─── Material for this exercise

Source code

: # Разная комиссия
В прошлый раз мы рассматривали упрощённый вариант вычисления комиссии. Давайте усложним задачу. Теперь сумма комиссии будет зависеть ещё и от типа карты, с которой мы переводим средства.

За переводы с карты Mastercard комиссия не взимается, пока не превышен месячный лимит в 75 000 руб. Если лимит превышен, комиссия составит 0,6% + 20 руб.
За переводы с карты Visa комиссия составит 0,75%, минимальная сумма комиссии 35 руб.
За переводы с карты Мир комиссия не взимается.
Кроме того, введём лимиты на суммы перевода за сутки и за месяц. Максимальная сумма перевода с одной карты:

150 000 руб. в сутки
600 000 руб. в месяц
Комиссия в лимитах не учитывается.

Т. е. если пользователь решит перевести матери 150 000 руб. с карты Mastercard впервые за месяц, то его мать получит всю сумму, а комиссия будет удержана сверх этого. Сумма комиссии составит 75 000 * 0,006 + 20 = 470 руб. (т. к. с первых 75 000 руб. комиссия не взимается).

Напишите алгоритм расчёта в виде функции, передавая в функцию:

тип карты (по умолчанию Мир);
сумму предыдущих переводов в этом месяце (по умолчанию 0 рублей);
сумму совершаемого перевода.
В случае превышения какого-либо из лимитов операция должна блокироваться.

──────

Exercise goal — Which lines run from the one holding "600 000 руб. в месяц" through the one holding "тип карты (по умолчанию Мир);" in the records above? Repeat them exactly, both included, and nothing more.

Expected output —
600 000 руб. в месяц
Комиссия в лимитах не учитывается.

Т. е. если пользователь решит перевести матери 150 000 руб. с карты Mastercard впервые за месяц, то его мать получит всю сумму, а комиссия будет удержана сверх этого. Сумма комиссии составит 75 000 * 0,006 + 20 = 470 руб. (т. к. с первых 75 000 руб. комиссия не взимается).

Напишите алгоритм расчёта в виде функции, передавая в функцию:

тип карты (по умолчанию Мир);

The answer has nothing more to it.